**Exercise data:**
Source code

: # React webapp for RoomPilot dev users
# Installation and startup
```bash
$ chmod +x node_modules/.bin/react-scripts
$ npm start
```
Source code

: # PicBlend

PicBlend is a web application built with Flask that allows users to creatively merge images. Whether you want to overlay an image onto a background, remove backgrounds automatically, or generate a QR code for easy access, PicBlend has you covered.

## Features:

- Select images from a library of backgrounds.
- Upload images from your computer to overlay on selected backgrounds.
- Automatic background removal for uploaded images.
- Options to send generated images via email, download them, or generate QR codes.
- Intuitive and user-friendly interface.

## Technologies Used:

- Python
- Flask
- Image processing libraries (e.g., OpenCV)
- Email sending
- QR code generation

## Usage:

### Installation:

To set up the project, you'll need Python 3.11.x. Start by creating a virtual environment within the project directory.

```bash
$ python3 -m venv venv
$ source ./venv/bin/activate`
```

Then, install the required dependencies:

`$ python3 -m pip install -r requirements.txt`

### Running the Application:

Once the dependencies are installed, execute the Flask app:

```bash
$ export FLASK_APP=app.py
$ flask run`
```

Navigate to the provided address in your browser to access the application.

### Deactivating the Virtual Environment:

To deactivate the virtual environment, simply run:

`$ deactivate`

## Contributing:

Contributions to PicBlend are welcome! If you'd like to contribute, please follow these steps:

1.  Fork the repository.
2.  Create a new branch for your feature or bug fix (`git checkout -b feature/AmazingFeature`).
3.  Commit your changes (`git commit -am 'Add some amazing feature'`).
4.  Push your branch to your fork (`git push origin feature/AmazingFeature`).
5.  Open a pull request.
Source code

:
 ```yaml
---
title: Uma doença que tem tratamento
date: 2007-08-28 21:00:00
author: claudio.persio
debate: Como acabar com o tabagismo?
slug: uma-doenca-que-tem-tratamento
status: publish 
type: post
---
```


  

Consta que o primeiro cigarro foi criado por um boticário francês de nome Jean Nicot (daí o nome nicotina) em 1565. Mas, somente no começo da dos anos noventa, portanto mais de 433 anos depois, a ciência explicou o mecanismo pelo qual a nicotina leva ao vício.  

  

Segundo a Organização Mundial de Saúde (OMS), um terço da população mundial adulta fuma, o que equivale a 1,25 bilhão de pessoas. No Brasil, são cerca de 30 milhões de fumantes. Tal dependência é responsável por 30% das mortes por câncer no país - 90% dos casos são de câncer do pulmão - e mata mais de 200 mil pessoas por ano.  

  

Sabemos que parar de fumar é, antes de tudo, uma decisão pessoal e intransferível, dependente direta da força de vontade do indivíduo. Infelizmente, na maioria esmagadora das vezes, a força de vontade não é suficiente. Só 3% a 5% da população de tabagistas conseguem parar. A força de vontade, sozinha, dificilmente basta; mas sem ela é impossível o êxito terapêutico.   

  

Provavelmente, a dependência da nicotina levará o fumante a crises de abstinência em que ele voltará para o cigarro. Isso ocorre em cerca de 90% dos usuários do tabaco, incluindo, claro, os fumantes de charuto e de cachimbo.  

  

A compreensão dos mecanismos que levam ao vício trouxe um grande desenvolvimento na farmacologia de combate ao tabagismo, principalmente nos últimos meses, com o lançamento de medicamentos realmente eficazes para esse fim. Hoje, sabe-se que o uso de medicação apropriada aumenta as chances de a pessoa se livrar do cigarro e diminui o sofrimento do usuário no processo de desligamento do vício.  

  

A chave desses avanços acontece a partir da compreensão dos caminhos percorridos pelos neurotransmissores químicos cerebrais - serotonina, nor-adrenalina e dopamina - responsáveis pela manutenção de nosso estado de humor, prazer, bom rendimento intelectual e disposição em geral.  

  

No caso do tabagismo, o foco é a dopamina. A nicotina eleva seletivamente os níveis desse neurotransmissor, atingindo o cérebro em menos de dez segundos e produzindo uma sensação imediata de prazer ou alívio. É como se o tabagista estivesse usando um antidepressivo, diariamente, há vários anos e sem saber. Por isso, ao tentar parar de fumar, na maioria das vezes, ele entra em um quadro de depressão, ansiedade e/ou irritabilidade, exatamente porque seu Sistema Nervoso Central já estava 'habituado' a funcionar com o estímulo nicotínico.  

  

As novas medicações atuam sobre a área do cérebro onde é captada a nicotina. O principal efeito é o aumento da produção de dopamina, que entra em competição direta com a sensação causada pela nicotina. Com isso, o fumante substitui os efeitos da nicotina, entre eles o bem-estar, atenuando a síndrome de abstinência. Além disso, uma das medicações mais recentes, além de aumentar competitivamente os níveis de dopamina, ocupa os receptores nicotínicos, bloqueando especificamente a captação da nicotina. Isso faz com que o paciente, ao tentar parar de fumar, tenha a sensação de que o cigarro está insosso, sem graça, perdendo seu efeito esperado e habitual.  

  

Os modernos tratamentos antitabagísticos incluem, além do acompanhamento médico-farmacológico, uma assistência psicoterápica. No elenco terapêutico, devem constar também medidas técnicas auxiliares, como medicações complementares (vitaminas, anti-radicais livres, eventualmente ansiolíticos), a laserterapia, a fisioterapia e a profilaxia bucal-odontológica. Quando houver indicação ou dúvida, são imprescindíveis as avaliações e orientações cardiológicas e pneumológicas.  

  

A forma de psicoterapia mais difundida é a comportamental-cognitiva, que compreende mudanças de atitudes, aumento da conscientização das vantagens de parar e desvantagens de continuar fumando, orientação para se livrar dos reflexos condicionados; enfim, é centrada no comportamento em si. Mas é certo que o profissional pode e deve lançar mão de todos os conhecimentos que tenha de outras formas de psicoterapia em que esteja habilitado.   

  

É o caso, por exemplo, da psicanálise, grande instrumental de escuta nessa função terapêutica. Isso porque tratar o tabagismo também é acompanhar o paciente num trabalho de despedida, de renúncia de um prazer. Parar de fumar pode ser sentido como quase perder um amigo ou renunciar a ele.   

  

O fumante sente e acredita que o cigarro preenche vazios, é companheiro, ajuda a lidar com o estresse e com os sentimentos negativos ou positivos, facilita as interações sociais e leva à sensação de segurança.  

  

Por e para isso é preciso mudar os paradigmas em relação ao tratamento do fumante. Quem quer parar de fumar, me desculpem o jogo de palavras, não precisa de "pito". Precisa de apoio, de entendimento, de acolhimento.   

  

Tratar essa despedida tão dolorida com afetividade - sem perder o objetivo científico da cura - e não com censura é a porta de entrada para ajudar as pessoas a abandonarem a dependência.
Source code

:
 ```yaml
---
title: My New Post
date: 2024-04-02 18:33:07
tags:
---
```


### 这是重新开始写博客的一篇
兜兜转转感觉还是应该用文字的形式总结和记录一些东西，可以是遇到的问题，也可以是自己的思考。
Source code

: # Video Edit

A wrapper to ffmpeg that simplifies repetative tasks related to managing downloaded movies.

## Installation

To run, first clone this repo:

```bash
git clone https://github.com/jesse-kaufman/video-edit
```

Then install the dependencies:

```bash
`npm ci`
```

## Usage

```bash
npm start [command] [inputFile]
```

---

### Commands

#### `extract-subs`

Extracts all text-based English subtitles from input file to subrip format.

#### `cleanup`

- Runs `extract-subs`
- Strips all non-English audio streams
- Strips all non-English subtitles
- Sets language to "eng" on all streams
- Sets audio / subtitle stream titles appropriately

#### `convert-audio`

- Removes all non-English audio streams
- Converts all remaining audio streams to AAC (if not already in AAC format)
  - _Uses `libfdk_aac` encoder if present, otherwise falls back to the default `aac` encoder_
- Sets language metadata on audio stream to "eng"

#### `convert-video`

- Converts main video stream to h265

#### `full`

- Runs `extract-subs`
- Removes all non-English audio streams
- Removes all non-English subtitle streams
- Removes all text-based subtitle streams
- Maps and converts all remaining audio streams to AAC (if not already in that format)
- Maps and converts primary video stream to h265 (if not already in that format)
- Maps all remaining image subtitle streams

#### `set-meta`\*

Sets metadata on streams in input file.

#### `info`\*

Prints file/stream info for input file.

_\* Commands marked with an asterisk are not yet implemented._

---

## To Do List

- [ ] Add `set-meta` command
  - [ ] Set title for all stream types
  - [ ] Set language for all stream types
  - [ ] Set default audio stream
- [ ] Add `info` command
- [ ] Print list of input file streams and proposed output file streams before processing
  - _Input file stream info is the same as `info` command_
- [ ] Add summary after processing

**Exercise objective:**
Search the entries above for the string "your", and report each line where it occurs.

**Answer for this exercise:**
- Upload images from your computer to overlay on selected backgrounds.
Navigate to the provided address in your browser to access the application.
2.  Create a new branch for your feature or bug fix (`git checkout -b feature/AmazingFeature`).
3.  Commit your changes (`git commit -am 'Add some amazing feature'`).
4.  Push your branch to your fork (`git push origin feature/AmazingFeature`).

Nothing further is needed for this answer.